One Size Does Not Fit All
Compacts empower states to decide health issues
When our nation takes on a difficult task, the most vital question to ask is, "Who decides?" Today we see a great deal of mistrust in our government. The issue of statesmanship is often sacrificed during a critical political debate where it's more important to score points than to really solve problems. This is particularly true in emotional debates over health care.
For decades, we as Texans have watched both parties in Congress pass law after law to empower the federal government more and more. We are told that Washington, D.C., knows best, be it in how to protect the environment, how to promote the economy, or even what kind of a light bulb we must buy. It's even been said that our federal income tax code now has more pages than the Bible.
The same sorry pattern has now been pushed into the debate over our health care system. We have a situation that is out of control — health care delivery that is too complex, too bureaucratic and too centralized. The primary relationship has shifted from doctor-patient to bureaucrat-beneficiary, and the patients and taxpayers are paying the price.
The president rightly identified health care as a problem that needs to be fixed. But the lobby-soaked solution that Congress enacted now makes the system more complex, more bureaucratic and more centralized. Why are more health care decisions now dictated from Washington, D.C., than ever before?
No wonder the Texas Legislature recently joined more than a dozen other states to introduce and pass the Health Care Compact. And that's why we should be excited that Gov. Rick Perry joined our fight and signed the Compact into law earlier this month.
The Health Care Compact is a local effort to change the way health care decisions are made. We need to get the federal government out of health care regulation and move decision-making authority for Texas health care back home to Texans. We can do that by joining with other states in an interstate compact that moves responsibility and authority for health care from Washington to the states.
Interstate compacts are not a radical idea, but that doesn't stop some on the radical left from trying to misrepresent our intentions. More than 200 compacts are currently in operation, covering areas as diverse as water rights, life insurance, juvenile runaways and driver's licenses, to name a few. These are rights given to us in the U.S. Constitution, simple tools to allow states to solve problems together.
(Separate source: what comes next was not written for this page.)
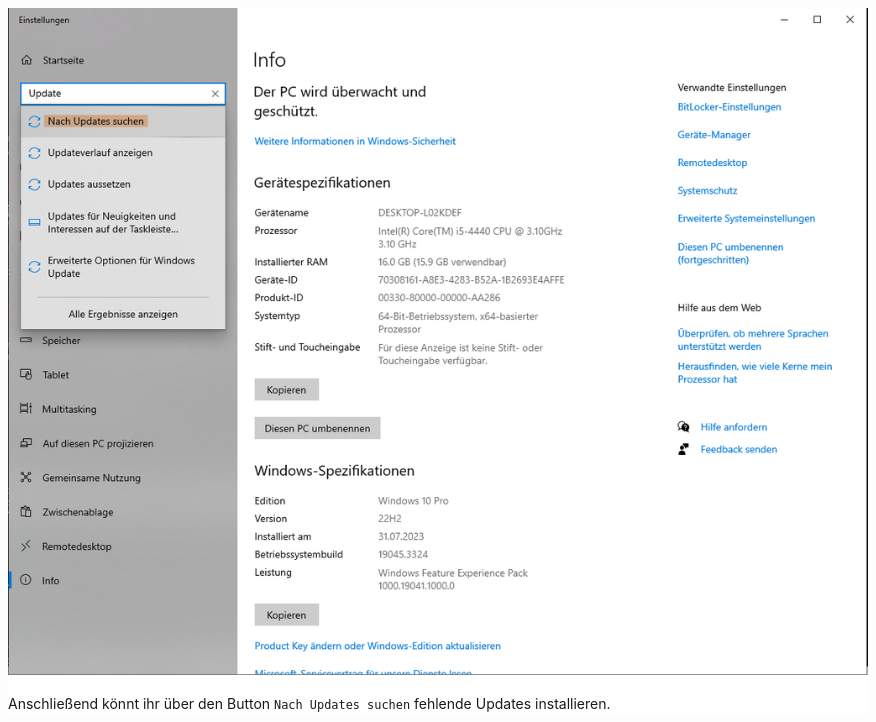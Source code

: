 <img alt="" src="/img/wsl/win10-updates-1.png" class="screenshot" />

Anschließend könnt ihr über den Button `Nach Updates suchen` fehlende Updates installieren.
Recently I was in Colorado and visited with an employee of Colorado's Wildlife Department. She was measuring the velocity of a river, so I took a moment and questioned why one of the reservoirs was lower than usual. She explained that a certain amount of water must move down river because of the Rio Grande Compact, a compact agreed upon in 1938 between Texas, New Mexico and Colorado. It was an example of how compacts can impact our lives, without much fanfare or Washington rhetoric.
Let's remember that the Health Care Compact does not speak directly to any particular health care policy. It's not a path to take away anyone's care or destroy anyone's safety net. Instead of being a threat to the safety net we hear about, a compact could allow states a way to experiment, exchange ideas and protect and provide for health care obligations far into the 21st century.
If states want to set up health care exchanges, they go at their own pace. If they want to increase the availability of private insurance through subsidies or supplemental payments, they can do that as well. If they want to establish a single-payer system, they can go in that direction, too.
The compact idea is a diverse set of solutions to help us face a complex problem. It begins with the notion that one size does not fit all. It solves the problem by putting states, instead of Washington, in charge of how to best deliver health care options. Who decides? We do.
In this time of epic budget battles in Washington, it's appealing to know that under a Health Care Compact, we'd convert all federal health care dollars to a consolidated funding stream to be managed by the states. Texans would no longer send health care dollars to Washington, to later see only a fraction of that money returned, and with strings attached. The Health Care Compact gives Texans the power to set up the type of health care system that is best for Texans. We'll tailor our health care policies to specifically what is needed right here, right now, in our own state, without asking permission from federal agencies.
Thankfully, the Texas Legislature is putting the health care needs of our state first. We are the fourth state to sign a Health Care Compact into law, and it's expected that more states will follow our lead.
We must move away from the push for centralized planning and control of health care. In a time when our federal government is borrowing about half of every dollar it spends, it's time for the states to step in with solutions. Let's try something different and allow crucial policy decisions to be made closer to home. That's why we need a Health Care Compact. Let's put our faith in Texans to deliver the best health care solutions, instead of continuing to cower in the shadows of a struggling federal bureaucracy.
Kolkhorst, a Republican from Brenham, represents state House District 13.